[Opening Data in this exercise section]

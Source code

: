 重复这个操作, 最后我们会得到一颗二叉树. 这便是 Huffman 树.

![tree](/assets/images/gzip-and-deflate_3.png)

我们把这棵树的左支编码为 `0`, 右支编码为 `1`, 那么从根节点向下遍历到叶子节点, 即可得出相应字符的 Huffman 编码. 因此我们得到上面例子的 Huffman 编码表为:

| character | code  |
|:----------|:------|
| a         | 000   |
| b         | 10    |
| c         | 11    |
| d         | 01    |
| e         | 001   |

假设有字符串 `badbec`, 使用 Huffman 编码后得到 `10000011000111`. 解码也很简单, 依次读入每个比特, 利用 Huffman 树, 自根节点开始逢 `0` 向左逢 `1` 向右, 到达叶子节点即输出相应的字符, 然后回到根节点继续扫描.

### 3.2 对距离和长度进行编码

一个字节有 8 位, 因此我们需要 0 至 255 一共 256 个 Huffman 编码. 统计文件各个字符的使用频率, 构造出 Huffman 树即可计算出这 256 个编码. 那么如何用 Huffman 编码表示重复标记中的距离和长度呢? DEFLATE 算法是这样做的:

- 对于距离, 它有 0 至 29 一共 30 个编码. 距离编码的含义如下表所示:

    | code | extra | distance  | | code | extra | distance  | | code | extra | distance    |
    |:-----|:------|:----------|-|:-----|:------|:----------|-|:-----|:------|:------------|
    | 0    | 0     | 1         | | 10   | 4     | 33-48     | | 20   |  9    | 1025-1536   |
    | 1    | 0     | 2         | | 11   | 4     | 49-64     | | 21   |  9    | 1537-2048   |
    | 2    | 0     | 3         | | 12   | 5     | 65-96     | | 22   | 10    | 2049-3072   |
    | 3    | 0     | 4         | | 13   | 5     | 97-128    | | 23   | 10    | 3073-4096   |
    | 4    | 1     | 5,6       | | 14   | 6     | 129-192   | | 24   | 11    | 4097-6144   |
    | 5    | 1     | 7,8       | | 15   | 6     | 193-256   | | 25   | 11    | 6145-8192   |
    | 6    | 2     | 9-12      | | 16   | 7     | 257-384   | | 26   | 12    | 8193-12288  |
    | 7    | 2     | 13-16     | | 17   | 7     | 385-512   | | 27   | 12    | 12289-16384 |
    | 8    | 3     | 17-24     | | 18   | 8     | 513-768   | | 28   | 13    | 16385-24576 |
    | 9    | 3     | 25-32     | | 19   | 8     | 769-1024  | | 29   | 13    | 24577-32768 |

[Closing Data in this exercise section]

### To do:
How many of the lines above include "code"? Only the number should be given.

### Answer to this problem:
3